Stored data
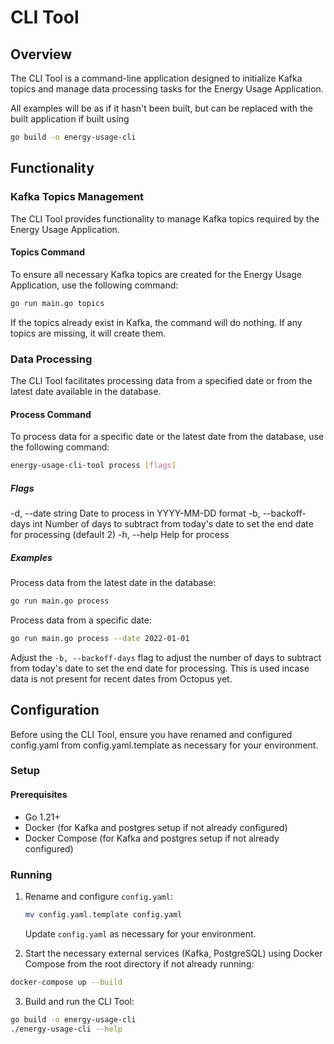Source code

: # CLI Tool

## Overview

The CLI Tool is a command-line application designed to initialize Kafka topics and manage data processing tasks for the Energy Usage Application.

All examples will be as if it hasn't been built, but can be replaced with the built application if built using

```sh
go build -o energy-usage-cli
```

## Functionality

### Kafka Topics Management

The CLI Tool provides functionality to manage Kafka topics required by the Energy Usage Application.

#### Topics Command

To ensure all necessary Kafka topics are created for the Energy Usage Application, use the following command:

```sh
go run main.go topics
```

If the topics already exist in Kafka, the command will do nothing. If any topics are missing, it will create them.

### Data Processing

The CLI Tool facilitates processing data from a specified date or from the latest date available in the database.

#### Process Command

To process data for a specific date or the latest date from the database, use the following command:

```sh
energy-usage-cli-tool process [flags]
```

##### Flags

-d, --date string        Date to process in YYYY-MM-DD format
-b, --backoff-days int   Number of days to subtract from today's date to set the end date for processing (default 2)
-h, --help               Help for process

##### Examples

Process data from the latest date in the database:

```sh
go run main.go process
```

Process data from a specific date:

```sh
go run main.go process --date 2022-01-01
```

Adjust the `-b, --backoff-days` flag to adjust the number of days to subtract from today's date to set the end date for processing. This is used incase data is not present for recent dates from Octopus yet.

## Configuration

Before using the CLI Tool, ensure you have renamed and configured config.yaml from config.yaml.template as necessary for your environment.

### Setup

#### Prerequisites
- Go 1.21+
- Docker (for Kafka and postgres setup if not already configured)
- Docker Compose (for Kafka and postgres setup if not already configured)

### Running

1. Rename and configure `config.yaml`:

    ```sh
    mv config.yaml.template config.yaml
    ```

    Update `config.yaml` as necessary for your environment.

2. Start the necessary external services (Kafka, PostgreSQL) using Docker Compose from the root directory if not already running:

```sh
docker-compose up --build
```

3. Build and run the CLI Tool:

```sh
go build -o energy-usage-cli
./energy-usage-cli --help
```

## TASK DETAILS
Include both ends. Return the line holding "- Docker Compose" and all lines after it in the records above, exactly as written.

## WRITTEN REPLY
- Docker Compose (for Kafka and postgres setup if not already configured)

### Running

1. Rename and configure `config.yaml`:

    ```sh
    mv config.yaml.template config.yaml
    ```

    Update `config.yaml` as necessary for your environment.

2. Start the necessary external services (Kafka, PostgreSQL) using Docker Compose from the root directory if not already running:

```sh
docker-compose up --build
```

3. Build and run the CLI Tool:

```sh
go build -o energy-usage-cli
./energy-usage-cli --help
```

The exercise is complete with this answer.